Both (a) and (b) are true.

(a) is true because everything’s approximately normally distributed so you’d expect a 95% chance for an estimate +/- 2 se’s to contain the true value. In real life we’re concerned with model violations, but here it’s all simulated data so no worries about bias. And n=100 is large enough that we don’t have to worry about the t rather than normal distribution. (Actually, even if n were pretty small, we’d be doing ok with estimates +/- 2 sd’s because we’re using the mad sd which gets wider when the t degrees of freedom are low.)

And (b) is true too because of the central limit theorem. Switching from a normal to a bimodal distribution will affect predictions for individual cases but it will have essentially no effect on the distribution of the estimate, which is an average from 100 data points.

Common mistakes

Most of the students got (a) correct but not (b).

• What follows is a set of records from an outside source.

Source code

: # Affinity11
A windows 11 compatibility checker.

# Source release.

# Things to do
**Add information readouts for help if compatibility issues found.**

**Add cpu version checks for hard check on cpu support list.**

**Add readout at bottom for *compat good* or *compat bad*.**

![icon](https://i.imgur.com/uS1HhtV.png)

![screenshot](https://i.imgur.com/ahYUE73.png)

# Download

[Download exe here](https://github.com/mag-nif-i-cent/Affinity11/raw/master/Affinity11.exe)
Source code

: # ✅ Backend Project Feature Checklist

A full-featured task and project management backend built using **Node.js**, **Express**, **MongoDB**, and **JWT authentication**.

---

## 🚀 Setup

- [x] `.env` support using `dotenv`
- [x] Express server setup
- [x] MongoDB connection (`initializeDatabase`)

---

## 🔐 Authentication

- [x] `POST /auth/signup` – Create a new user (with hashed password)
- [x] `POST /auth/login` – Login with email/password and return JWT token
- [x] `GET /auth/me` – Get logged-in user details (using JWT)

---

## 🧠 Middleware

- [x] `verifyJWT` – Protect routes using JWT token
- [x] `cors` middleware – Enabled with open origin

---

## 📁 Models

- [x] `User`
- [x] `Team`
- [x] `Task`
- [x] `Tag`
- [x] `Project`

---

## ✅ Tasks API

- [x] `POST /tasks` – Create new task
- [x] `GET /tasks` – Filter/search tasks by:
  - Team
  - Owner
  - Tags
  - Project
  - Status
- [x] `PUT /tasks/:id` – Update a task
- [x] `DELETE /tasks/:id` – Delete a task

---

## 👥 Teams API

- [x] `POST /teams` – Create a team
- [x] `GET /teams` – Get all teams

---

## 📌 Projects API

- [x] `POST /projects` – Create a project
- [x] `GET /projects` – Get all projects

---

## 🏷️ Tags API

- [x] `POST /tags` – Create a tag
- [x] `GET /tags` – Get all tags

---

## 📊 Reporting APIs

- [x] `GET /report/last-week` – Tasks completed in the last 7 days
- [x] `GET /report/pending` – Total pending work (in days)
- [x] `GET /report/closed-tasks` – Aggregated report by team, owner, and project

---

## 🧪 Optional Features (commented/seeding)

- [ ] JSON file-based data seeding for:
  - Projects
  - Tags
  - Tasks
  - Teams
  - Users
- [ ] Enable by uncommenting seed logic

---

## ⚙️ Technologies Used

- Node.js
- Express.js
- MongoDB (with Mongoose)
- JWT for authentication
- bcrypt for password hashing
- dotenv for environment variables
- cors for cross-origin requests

I guess I have to bang even harder on the relative unimportance of the error distribution (except when the goal is predicting individual cases).

1. Christian Hennig says:

I actually don’t like questions with “you expect”, because whatever they expect is what they expect. If they expect something wrong, it’s still correct that they expect that.

• Andrew says:

Christian:

Good point. Instead of “You would expect the interval to contain…”, I could say, “The interval should contain…”

• Phil says:

Seems a bit pedantic, but OK. The question could be rephrased to “You should expect…”

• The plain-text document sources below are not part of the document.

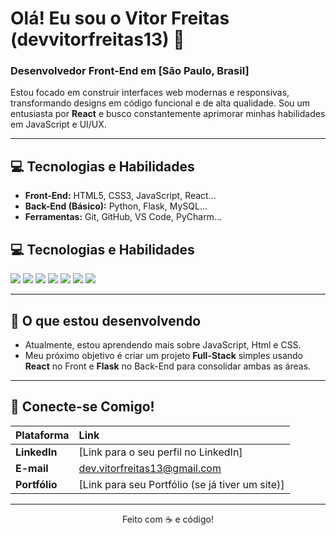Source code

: # Olá! Eu sou o Vitor Freitas (devvitorfreitas13) 👋

### Desenvolvedor Front-End em [São Paulo, Brasil]

Estou focado em construir interfaces web modernas e responsivas, transformando designs em código funcional e de alta qualidade. Sou um entusiasta por **React** e busco constantemente aprimorar minhas habilidades em JavaScript e UI/UX.

---

## 💻 Tecnologias e Habilidades

* **Front-End:** HTML5, CSS3, JavaScript, React...
* **Back-End (Básico):** Python, Flask, MySQL...
* **Ferramentas:** Git, GitHub, VS Code, PyCharm...

## 💻 Tecnologias e Habilidades

<p align="left">
  <img src="https://img.shields.io/badge/HTML5-E34F26.svg?style=for-the-badge&logo=HTML5&logoColor=white" />
  <img src="https://img.shields.io/badge/CSS-663399.svg?style=for-the-badge&logo=CSS&logoColor=white" />
  <img src="https://img.shields.io/badge/JavaScript-F7DF1E.svg?style=for-the-badge&logo=JavaScript&logoColor=black" />
  <img src="https://img.shields.io/badge/React-61DAFB.svg?style=for-the-badge&logo=React&logoColor=black" />
  <img src="https://img.shields.io/badge/Python-3776AB.svg?style=for-the-badge&logo=Python&logoColor=white" />
  <img src="https://img.shields.io/badge/Flask-3BABC3.svg?style=for-the-badge&logo=Flask&logoColor=white" />
  <img src="https://img.shields.io/badge/MySQL-4479A1.svg?style=for-the-badge&logo=MySQL&logoColor=white" />
</p>

---

## 🌱 O que estou desenvolvendo

* Atualmente, estou aprendendo mais sobre JavaScript, Html e CSS.
* Meu próximo objetivo é criar um projeto **Full-Stack** simples usando **React** no Front e **Flask** no Back-End para consolidar ambas as áreas.

---

## 🤝 Conecte-se Comigo!

| Plataforma | Link |
| :--- | :--- |
| **LinkedIn** | [Link para o seu perfil no LinkedIn] |
| **E-mail** | dev.vitorfreitas13@gmail.com |
| **Portfólio** | [Link para seu Portfólio (se já tiver um site)] |

---

<p align="center">
  Feito com ☕ e código!
</p>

• It’s good to explicitly state the background that should be assumed in questions. This is a stumbling block for a lot of advanced students who might know something beyond the course and so don’t know how to answer a question that say makes simplifying assumptions that they know are wrong or etc. That used to drive me crazy in physics class… there’d be no correct answer for some multiple choice questions… because the “right” answer was only approximately right according to some assumptions.

• Phil says:

Daniel, to your point, I still remember how mad I was when a junior high school teacher marked me wrong for responding True to a question that was something like “True or false: a cyclonic tropical storm in the Atlantic that has wind speeds over 85 mph is a hurricane.” We had learned that an Atlantic cyclone with wind speeds over 75 mph (or something like that) is a hurricane, so the storm in the question meets the definition of hurricane. True. But no, the teacher marked it false. When I complained, he said that what he _meant_ was “True or false: a hurricane is a cyclonic tropical storm in the atlantic that has wind speeds over 85 mph.” Yeah, OK, but that’s not what you asked! And he said “you knew what I meant.” No! No I didn’t! Grrrrr.

So, yeah, you should make sure your question asks what you intend it to ask, and not something else that is similar and that can be interpreted in some other way. I agree with the principle.

Even so, in this case, I think the ‘You would expect…’ wording is OK: I think it’s understood by all non-pedants that the ‘you’ here is intended to be someone who understands the problem and can find the right answer, it’s not literally ‘you’. Or I should say I think it’s understood by _almost_ all non-pedants: I can imagine an autistic person, for example, taking ‘you’ literally. I agree it would be good to fix this question, but it’s hard for me to believe anyone would really think this was really a question about the state of mind of the test-taker rather than being a statistics question.

• Carlos Ungil says:

How are these questions problematic? At least in this case: “True or false: You would expect the interval to contain the true value approximately 950 times. Explain your answer (in one sentence).”

If the student would expect something different from the interval containing the true value approximately 950 times he can answer “false” and explain why. And he will be graded accordingly.

2. george says:

Doesn’t part (b) need to state something stronger than just “bimodal”? If the error distribution were bimodal but didn’t have finite moments I’d wouldn’t expect CLT results to hold.

• Andrew says:

George:

I guess so. It never came up in class so I didn’t think about this when writing the question.

• Do you think a discussion of error distributions that do not have finite moments is an important topic in an applied regression course?

• I’m kinda split on this one. I think it’s worth it for students to know something about heavy tailed distributions, particularly for certain kinds of disaster risk analysis, but teaching this in a useful way is not easy.

• george says:

Keith: yes, that or something similar. If students are going to rely on CLT results we should equip them with some knowledge of when those approximations don’t work well. Heavy-tailed distributions – or large values of higher order moments, in finite samples – are one source of trouble.